Plutôt que « de la politicaillerie pour les ambitions des uns et des autres », celui qui préside aussi l’UDI soutient qu’« il va falloir trouver une plateforme d’action, comme disent les socialistes, de non censurabilité, pour essayer de trouver un accord qui permette à ce pays de trouver un gouvernement qui fonctionne jusqu’à l’été prochain, car c’est le moment à partir duquel le Président pourra à nouveau prononcer une dissolution. D’ici là, il faut que les hommes et les femmes de bonne volonté essaient de trouver des solutions ». Regardez :
Pour le centriste, « cette politique doit se mener aussi au centre, mais il y a des gens à gauche avec qui on peut travailler, et à droite. Mais le groupe de Marine Le Pen représente 11 millions d’électeurs. Ce n’est pas anormal qu’ils soient écoutés et même entendus sur un certain nombre de propositions ». Il insiste au passage sur « le PS, un grand parti de gouvernement – il l’a montré par le passé – qui ne doit pas rester dans le giron de LFI ».
Hervé Marseille écarte en revanche l’idée d’un gouvernement technique. « Le moment n’a jamais été autant politique. Je ne vois pas comment on peut faire de la politique avec des techniciens. D’ailleurs, je ne sais pas ce que c’est, un technicien », lance le sénateur UDI des Hauts-de-Seine.
« Il est toujours temps de saisir cette main tendue du PS » selon Jean-Marie Vanlerenberghe (Modem)
Même son de cloche du côté du Modem, avec le sénateur Jean-Marie Vanlerenberghe, membre du groupe UC. « On est dans une situation de blocage », affirme aussi le sénateur du Pas-de-Calais, qui « pense que le gouvernement Barnier n’a pas suffisamment traité le PS », notamment sur le budget de la Sécu.
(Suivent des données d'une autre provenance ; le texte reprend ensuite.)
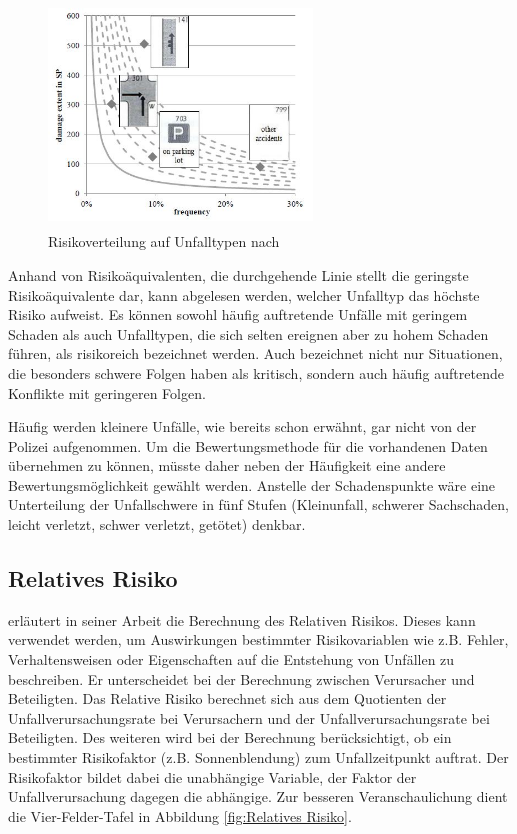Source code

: \begin{savenotes}
	\begin{figure}[H]
		\centering
		\includegraphics[width=7cm,height=6cm]{figures/Risikoverteilung}
		\caption[Risikoverteilung auf Unfalltypen.]{Risikoverteilung auf Unfalltypen nach \parencite[S. 376]{Gschwendtner.2014}}\label{fig:Risikoverteilung}
	\end{figure}
\end{savenotes}


Anhand von Risikoäquivalenten, die durchgehende Linie stellt die geringste Risikoäquivalente dar, kann abgelesen werden, welcher Unfalltyp das höchste Risiko aufweist. Es können sowohl häufig auftretende Unfälle mit geringem Schaden als auch Unfalltypen, die sich selten ereignen aber zu hohem Schaden führen, als risikoreich bezeichnet werden. Auch \Textcite[S. 14]{Mages.2008} bezeichnet nicht nur Situationen, die besonders schwere Folgen haben als kritisch, sondern auch häufig auftretende Konflikte mit geringeren Folgen.

Häufig werden kleinere Unfälle, wie bereits schon erwähnt, gar nicht von der Polizei aufgenommen. Um die Bewertungsmethode für die vorhandenen Daten übernehmen zu können, müsste daher neben der Häufigkeit eine andere Bewertungsmöglichkeit gewählt werden. Anstelle der Schadenspunkte wäre eine Unterteilung der Unfallschwere in fünf Stufen (Kleinunfall, schwerer Sachschaden, leicht verletzt, schwer verletzt, getötet) denkbar.

\subsection{Relatives Risiko}
\Textcite[S. 112f]{Grundl.2005} erläutert in seiner Arbeit die Berechnung des Relativen Risikos. Dieses kann verwendet werden, um Auswirkungen bestimmter Risikovariablen wie z.B. Fehler, Verhaltensweisen oder Eigenschaften auf die Entstehung von Unfällen zu beschreiben. Er unterscheidet bei der Berechnung zwischen Verursacher und Beteiligten. Das Relative Risiko berechnet sich aus dem Quotienten der Unfallverursachungsrate bei Verursachern und der Unfallverursachungsrate bei Beteiligten. %
Des weiteren wird bei der Berechnung berücksichtigt, ob ein bestimmter Risikofaktor (z.B. Sonnenblendung) zum Unfallzeitpunkt auftrat. Der Risikofaktor bildet dabei die unabhängige Variable, der Faktor der Unfallverursachung dagegen die abhängige. Zur besseren Veranschaulichung dient die Vier-Felder-Tafel in Abbildung \ref{fig:Relatives Risiko}. 

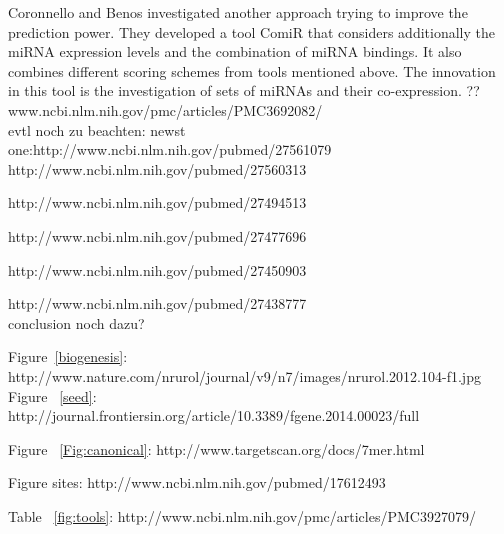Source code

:\documentclass[12pt]{article}
\begin{document}
Coronnello and Benos \cite{Coronnello} investigated another approach trying to improve the prediction power. They developed a tool ComiR that considers additionally the miRNA expression levels and the combination of miRNA bindings. It also combines different scoring schemes from tools mentioned above. The innovation in this tool is the investigation of sets of miRNAs and their co-expression. ?? www.ncbi.nlm.nih.gov/pmc/articles/PMC3692082/ \\





evtl noch zu beachten:
newst one:http://www.ncbi.nlm.nih.gov/pubmed/27561079
http://www.ncbi.nlm.nih.gov/pubmed/27560313

http://www.ncbi.nlm.nih.gov/pubmed/27494513
  
http://www.ncbi.nlm.nih.gov/pubmed/27477696

http://www.ncbi.nlm.nih.gov/pubmed/27450903

http://www.ncbi.nlm.nih.gov/pubmed/27438777
\\


conclusion noch dazu?


\newpage



\listoffigures


\listoftables


Figure~\ref{biogenesis}: \cite{Kelly} http://www.nature.com/nrurol/journal/v9/n7/images/nrurol.2012.104-f1.jpg
Figure ~\ref{seed}: http://journal.frontiersin.org/article/10.3389/fgene.2014.00023/full

Figure ~\ref{Fig:canonical}: http://www.targetscan.org/docs/7mer.html

Figure sites: http://www.ncbi.nlm.nih.gov/pubmed/17612493

Table ~\ref{fig:tools}: http://www.ncbi.nlm.nih.gov/pmc/articles/PMC3927079/
\end{document}
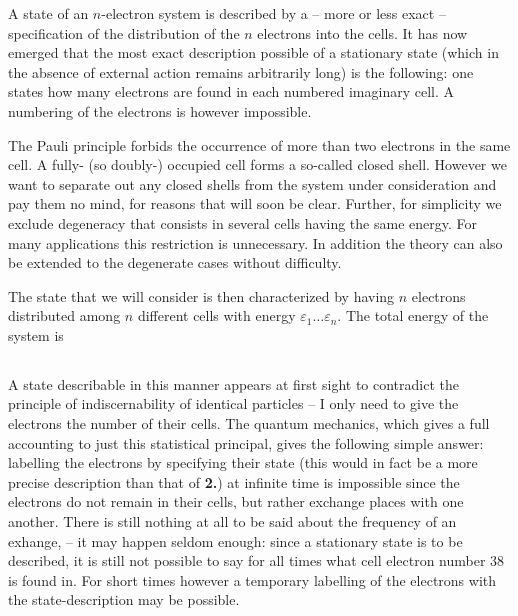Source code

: \begin{paper}{1}
A state of an $n$-electron system is described by a -- more or less exact -- specification of the distribution of the $n$ electrons into the cells. It has now emerged that the most exact description possible of a stationary state (which in the absence of external action remains arbitrarily long) is the following: one states how many electrons are found in each numbered imaginary cell. A numbering of the electrons is however impossible.

The Pauli principle forbids the occurrence of more than two electrons in the same cell. A fully- (so doubly-) occupied cell forms a so-called closed shell. However we want to separate out any closed shells from the system under consideration and pay them no mind, for reasons that will soon be clear. Further, for simplicity we exclude degeneracy that consists in several cells having the same energy. For many applications this restriction is unnecessary. In addition the theory can also be extended to the degenerate cases without difficulty. 

The state that we will consider is then characterized by having $n$ electrons distributed among $n$ different cells with energy $\varepsilon_1\dots \varepsilon_n$. The total energy of the system is 

\subsection{}

A state describable in this manner appears at first sight to contradict the principle of indiscernability of identical particles -- I only need to give the electrons the number of their cells. The quantum mechanics, which gives a full accounting to just this statistical principal, gives the following simple answer: labelling the electrons by specifying their state (this would in fact be a more precise description than that of \textbf{2.}) at infinite time is impossible since the electrons do not remain in their cells, but rather exchange places with one another. There is still nothing at all to be said about the frequency of an exhange, -- it may happen seldom enough: since a stationary state is to be described, it is still not possible to say for all times what cell electron number 38 is found in. For short times however a temporary labelling of the electrons with the state-description may be possible.

\subsection{}


\end{paper}
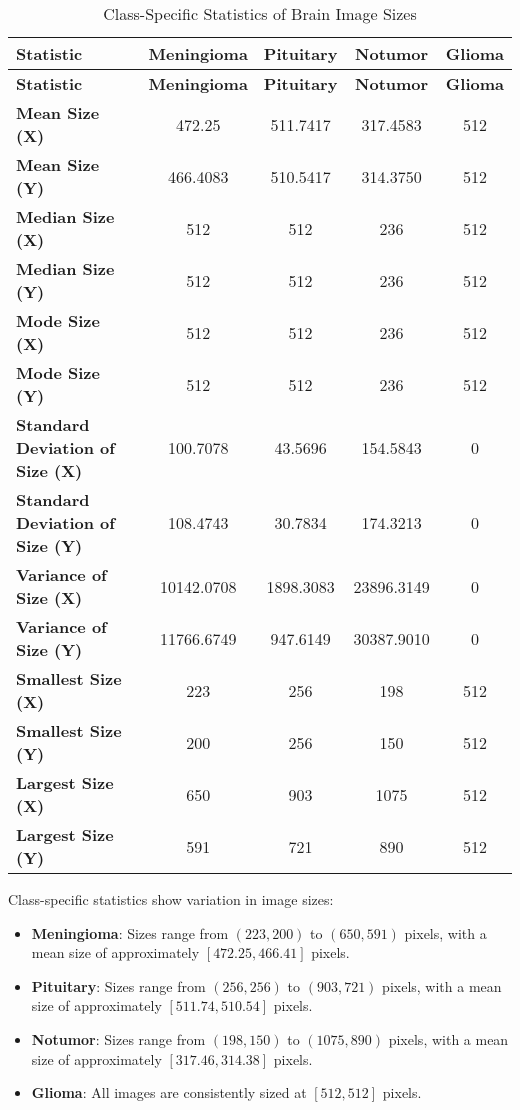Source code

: \begin{longtable}{|l|c|c|c|c|}
\caption{Class-Specific Statistics of Brain Image Sizes}\\
\hline
\textbf{Statistic} & \textbf{Meningioma} & \textbf{Pituitary} & \textbf{Notumor} & \textbf{Glioma} \\
\hline
\endfirsthead
\hline
\textbf{Statistic} & \textbf{Meningioma} & \textbf{Pituitary} & \textbf{Notumor} & \textbf{Glioma} \\
\hline
\endhead
\hline
\endfoot
\endlastfoot
\textbf{Mean Size (X)} & 472.25 & 511.7417 & 317.4583 & 512 \\
\hline
\textbf{Mean Size (Y)} & 466.4083 & 510.5417 & 314.3750 & 512 \\
\hline
\textbf{Median Size (X)} & 512 & 512 & 236 & 512 \\
\hline
\textbf{Median Size (Y)} & 512 & 512 & 236 & 512 \\
\hline
\textbf{Mode Size (X)} & 512 & 512 & 236 & 512 \\
\hline
\textbf{Mode Size (Y)} & 512 & 512 & 236 & 512 \\
\hline
\textbf{Standard Deviation of Size (X)} & 100.7078 & 43.5696 & 154.5843 & 0 \\
\hline
\textbf{Standard Deviation of Size (Y)} & 108.4743 & 30.7834 & 174.3213 & 0 \\
\hline
\textbf{Variance of Size (X)} & 10142.0708 & 1898.3083 & 23896.3149 & 0 \\
\hline
\textbf{Variance of Size (Y)} & 11766.6749 & 947.6149 & 30387.9010 & 0 \\
\hline
\textbf{Smallest Size (X)} & 223 & 256 & 198 & 512 \\
\hline
\textbf{Smallest Size (Y)} & 200 & 256 & 150 & 512 \\
\hline
\textbf{Largest Size (X)} & 650 & 903 & 1075 & 512 \\
\hline
\textbf{Largest Size (Y)} & 591 & 721 & 890 & 512 \\
\hline
\end{longtable}

Class-specific statistics show variation in image sizes:
\begin{itemize}
    \item \textbf{Meningioma}: Sizes range from $(223, 200)$ to $(650, 591)$ pixels, with a mean size of approximately $[472.25, 466.41]$ pixels.
    \item \textbf{Pituitary}: Sizes range from $(256, 256)$ to $(903, 721)$ pixels, with a mean size of approximately $[511.74, 510.54]$ pixels.
    \item \textbf{Notumor}: Sizes range from $(198, 150)$ to $(1075, 890)$ pixels, with a mean size of approximately $[317.46, 314.38]$ pixels.
    \item \textbf{Glioma}: All images are consistently sized at $[512, 512]$ pixels.
\end{itemize}

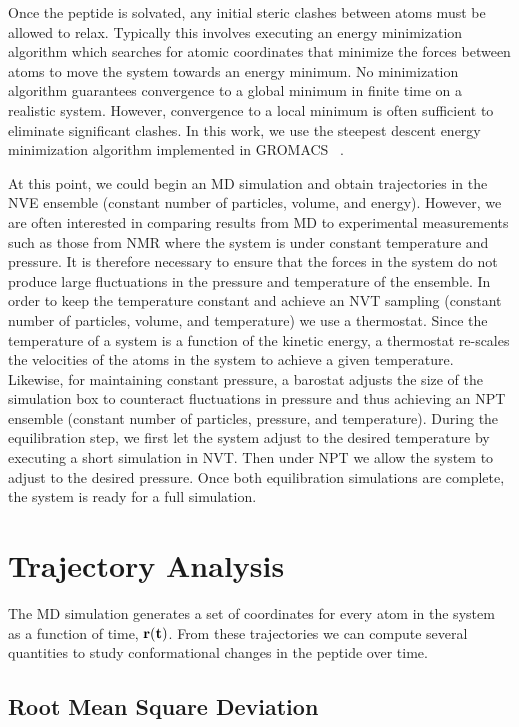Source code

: Once the peptide is solvated, any initial steric clashes between atoms must be allowed to relax. Typically this involves executing an energy minimization algorithm which searches for atomic coordinates that minimize the forces between atoms to move the system towards an energy minimum. No minimization algorithm guarantees convergence to a global minimum in finite time on a realistic system. However, convergence to a local minimum is often sufficient to eliminate significant clashes. In this work, we use the steepest descent energy minimization algorithm implemented in GROMACS ~\cite{hess2008gromacs}. 

At this point, we could begin an MD simulation and obtain trajectories in the NVE ensemble (constant number of particles, volume, and energy). However, we are often interested in comparing results from MD to experimental measurements such as those from NMR where the system is under constant temperature and pressure. It is therefore necessary to ensure that the forces in the system do not produce large fluctuations in the pressure and temperature of the ensemble. In order to keep the temperature constant and achieve an NVT sampling (constant number of particles, volume, and temperature) we use a thermostat. Since the temperature of a system is a function of the kinetic energy, a thermostat re-scales the velocities of the atoms in the system to achieve a given temperature. Likewise, for maintaining constant pressure, a barostat adjusts the size of the simulation box to counteract fluctuations in pressure and thus achieving an NPT ensemble (constant number of particles, pressure, and temperature). During the equilibration step, we first let the system adjust to the desired temperature by executing a short simulation in NVT. Then under NPT we allow the system to adjust to the desired pressure. Once both equilibration simulations are complete, the system is ready for a full simulation.

\section{Trajectory Analysis}

The MD simulation generates a set of coordinates for every atom in the system as a function of time, $\mathbf{r(t)}$. From these trajectories we can compute several quantities to study conformational changes in the peptide over time. 

\subsection{Root Mean Square Deviation}

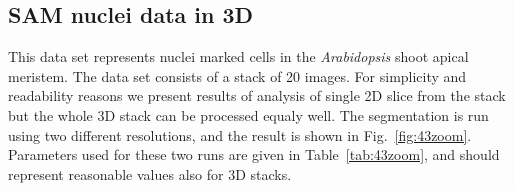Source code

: \documentclass[a4paper,12pt]{article}
\begin{document}
\subsection{SAM nuclei data in 3D}
This data set represents nuclei marked cells in the \textit{Arabidopsis} shoot
apical meristem. The data set consists of a stack of 20 images. For simplicity
and readability reasons we present results of analysis of single 2D slice from
the stack but the whole 3D stack can be processed equaly well. The
segmentation is run using two different resolutions, and the result is shown
in Fig.~\ref{fig:43zoom}. Parameters used for these two runs are given in
Table~\ref{tab:43zoom}, and should represent reasonable values also for 3D
stacks.
%
\begin{figure}[h!]
\begin{center}
\\
\end{center}
\end{figure}
\end{document}
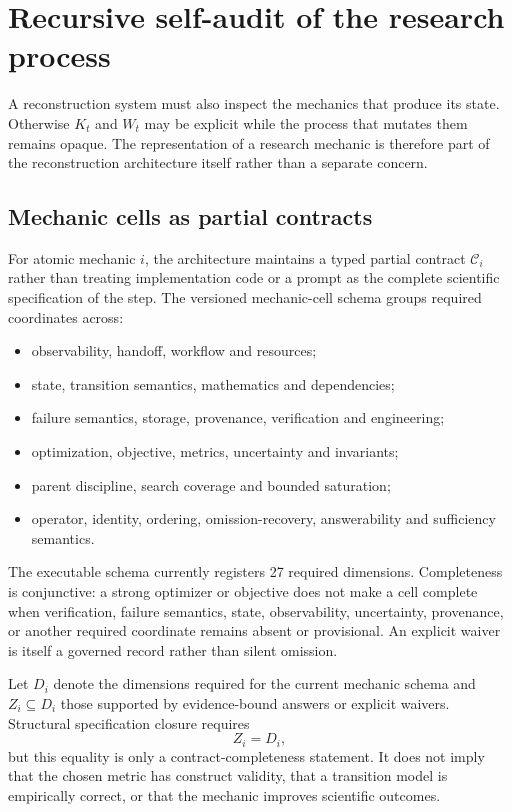 \section{Recursive self-audit of the research process}

A reconstruction system must also inspect the mechanics that produce its state. Otherwise $K_t$ and $W_t$ may be explicit while the process that mutates them remains opaque. The representation of a research mechanic is therefore part of the reconstruction architecture itself rather than a separate concern.

\subsection{Mechanic cells as partial contracts}

For atomic mechanic $i$, the architecture maintains a typed partial contract \(\mathcal C_i\) rather than treating implementation code or a prompt as the complete scientific specification of the step. The versioned mechanic-cell schema groups required coordinates across:

\begin{itemize}
  \item observability, handoff, workflow and resources;
  \item state, transition semantics, mathematics and dependencies;
  \item failure semantics, storage, provenance, verification and engineering;
  \item optimization, objective, metrics, uncertainty and invariants;
  \item parent discipline, search coverage and bounded saturation;
  \item operator, identity, ordering, omission-recovery, answerability and sufficiency semantics.
\end{itemize}

The executable schema currently registers 27 required dimensions. Completeness is conjunctive: a strong optimizer or objective does not make a cell complete when verification, failure semantics, state, observability, uncertainty, provenance, or another required coordinate remains absent or provisional. An explicit waiver is itself a governed record rather than silent omission.

Let \(D_i\) denote the dimensions required for the current mechanic schema and \(Z_i\subseteq D_i\) those supported by evidence-bound answers or explicit waivers. Structural specification closure requires
\[
Z_i=D_i,
\]
but this equality is only a contract-completeness statement. It does not imply that the chosen metric has construct validity, that a transition model is empirically correct, or that the mechanic improves scientific outcomes.

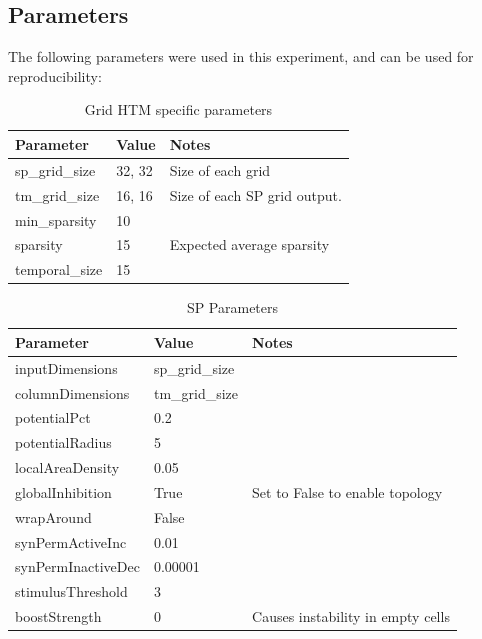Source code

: \subsection{Parameters}
The following parameters were used in this experiment, and can be used for reproducibility:
\begin{table}[H]
    \centering
    \begin{tabularx}{\linewidth}{@{}XlX@{}}
        \toprule
        \textbf{Parameter} & \textbf{Value} & \textbf{Notes}               \\
        \midrule
        sp\_grid\_size     & 32, 32         & Size of each grid            \\
        tm\_grid\_size     & 16, 16         & Size of each SP grid output. \\
        min\_sparsity      & 10             &                              \\
        sparsity           & 15             & Expected average sparsity    \\
        temporal\_size     & 15             &                              \\
        \bottomrule
    \end{tabularx}
    \caption{Grid HTM specific parameters}
    \label{tab:surveillance_grid_htm}
\end{table}
\begin{table}[H]
    \centering
    \begin{tabularx}{\linewidth}{@{}XlX@{}}
        \toprule
        \textbf{Parameter} & \textbf{Value} & \textbf{Notes}                    \\
        \midrule
        inputDimensions    & sp\_grid\_size &                                   \\
        columnDimensions   & tm\_grid\_size &                                   \\
        potentialPct       & 0.2            &                                   \\
        potentialRadius    & 5              &                                   \\
        localAreaDensity   & 0.05           &                                   \\
        globalInhibition   & True           & Set to False to enable topology   \\
        wrapAround         & False          &                                   \\
        synPermActiveInc   & 0.01           &                                   \\
        synPermInactiveDec & 0.00001                                            \\
        stimulusThreshold  & 3              &                                   \\
        boostStrength      & 0              & Causes instability in empty cells \\
        \bottomrule
    \end{tabularx}
    \caption{SP Parameters}
    \label{tab:surveillance_sp}
\end{table}
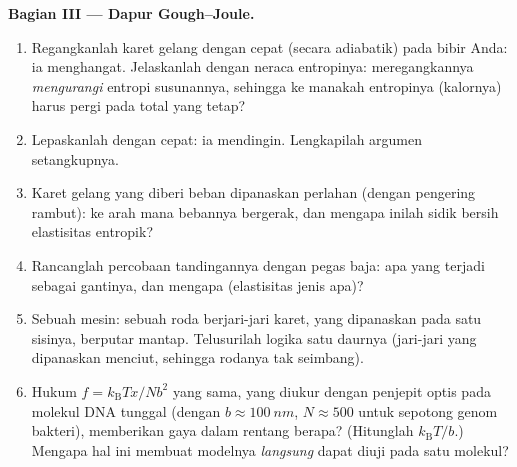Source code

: \begin{problem}
\medskip\noindent\textbf{Bagian III --- Dapur Gough--Joule.}
\begin{enumerate}[resume]
  \item Regangkanlah karet gelang dengan cepat (secara adiabatik) pada
        bibir Anda: ia menghangat. Jelaskanlah dengan neraca entropinya:
        meregangkannya \emph{mengurangi} entropi susunannya, sehingga ke
        manakah entropinya (kalornya) harus pergi pada total yang tetap?
  \item Lepaskanlah dengan cepat: ia mendingin. Lengkapilah argumen
        setangkupnya.
  \item Karet gelang yang diberi beban dipanaskan perlahan (dengan
        pengering rambut): ke arah mana bebannya bergerak, dan mengapa
        inilah sidik bersih elastisitas entropik?
  \item Rancanglah percobaan tandingannya dengan pegas baja: apa yang
        terjadi sebagai gantinya, dan mengapa (elastisitas jenis apa)?
  \item Sebuah mesin: sebuah roda berjari-jari karet, yang dipanaskan
        pada satu sisinya, berputar mantap. Telusurilah logika satu
        daurnya (jari-jari yang dipanaskan menciut, sehingga rodanya tak
        seimbang).
  \item Hukum $f = k_{\text{B}}Tx/Nb^2$ yang sama, yang diukur dengan
        penjepit optis pada molekul DNA tunggal (dengan $b \approx
        \qty{100}{nm}$, $N \approx 500$ untuk sepotong genom bakteri),
        memberikan gaya dalam rentang berapa? (Hitunglah
        $k_{\text{B}}T/b$.) Mengapa hal ini membuat modelnya
        \emph{langsung} dapat diuji pada satu molekul?
\end{enumerate}


\end{problem}
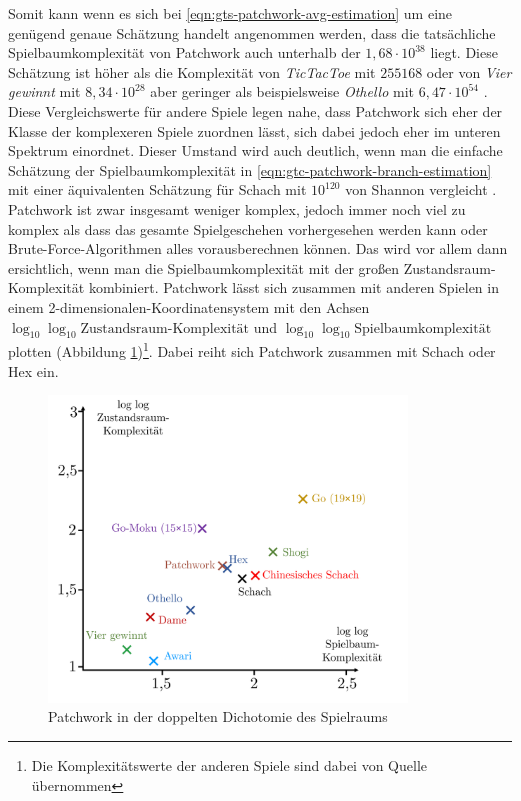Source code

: Somit kann \textendash{} wenn es sich bei \ref{eqn:gts-patchwork-avg-estimation} um eine genügend genaue Schätzung handelt \textendash{} angenommen werden, dass die tatsächliche Spielbaumkomplexität von Patchwork auch unterhalb der $1{,}68 \cdot 10^{38}$ liegt. Diese Schätzung ist höher als die Komplexität von \emph{TicTacToe} mit $255168$ \cite{2024.TicTacToe} oder von \emph{Vier gewinnt} mit $8{,}34 \cdot 10^{28}$ \cite[S. 3]{2019.GameTreeComplexityEstimation} aber geringer als beispielsweise \emph{Othello} mit $6{,}47 \cdot 10^{54}$ \cite[S. 4]{2019.GameTreeComplexityEstimation}. Diese Vergleichswerte für andere Spiele legen nahe, dass Patchwork sich eher der Klasse der komplexeren Spiele zuordnen lässt, sich dabei jedoch eher im unteren Spektrum einordnet. Dieser Umstand wird auch deutlich, wenn man die einfache Schätzung der Spielbaumkomplexität in \ref{eqn:gtc-patchwork-branch-estimation} mit einer äquivalenten Schätzung für Schach mit $10^{120}$ von Shannon vergleicht \cite[S. 4]{1950.ChessShannon}. Patchwork ist zwar insgesamt weniger komplex, jedoch immer noch viel zu komplex als dass das gesamte Spielgeschehen vorhergesehen werden kann oder Brute-Force-Algorithmen alles vorausberechnen können. Das wird vor allem dann ersichtlich, wenn man die Spielbaumkomplexität mit der großen Zustandsraum-Komplexität kombiniert. Patchwork lässt sich zusammen mit anderen Spielen in einem 2-dimensionalen-Koordinatensystem mit den Achsen \emph{$\log_{10} \log_{10} \text{Zustandsraum-Komplexität}$} und \emph{$\log_{10} \log_{10} \text{Spielbaumkomplexität}$} plotten (Abbildung \ref{fig:game-complexity-coordinate-system})\footnote{Die Komplexitätswerte der anderen Spiele sind dabei von Quelle \cite[S. 300]{2002.GamesSolved} übernommen}. Dabei reiht sich Patchwork zusammen mit Schach oder Hex ein.

\begin{figure}[!ht]
    \centering
    \includegraphics[width=0.85\textwidth]{res/pictures/game-complexity-coordinate-system.pdf}
    \caption{Patchwork in der doppelten Dichotomie des Spielraums}
    \label{fig:game-complexity-coordinate-system}
\end{figure}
« J’ai compris qu’il y avait une tentative de la part de certains élus PS pour essayer de débloquer la situation », continue le sénateur Modem, « donc il est toujours temps de saisir cette main tendue ». Il défend l’idée d’un gouvernement qui serait « un rassemblement d’homme d’Etat responsables, capables de se mettre autour d’une table, et de s’entendre sur les mesures indispensables, préserver le pouvoir d’achat tout en rétablissant les équilibres financiers ».
Ce proche de François Bayrou avance même quelques noms de « personnalités responsables » à ses yeux : « Bernard Cazeneuve, Xavier Bertrand, Bruno Retailleau, François Bayrou, Thierry Breton, Jean Castex, Gabriel Attal, Elisabeth Borne, Thierry Breton. Il ne doit pas y avoir d’oukase ». Avec François Bayrou à Matignon ? « Pourquoi pas, bien sûr. Il a des qualités. Mais pourquoi pas Hervé Marseille. Il a des qualités de négociateur et de rassembleur. Avec l’humour en plus », avance Jean-Marie Vanlerenberghe. Des petites blagues en Conseil des ministres, il est vrai que ça pourrait détendre l’atmosphère.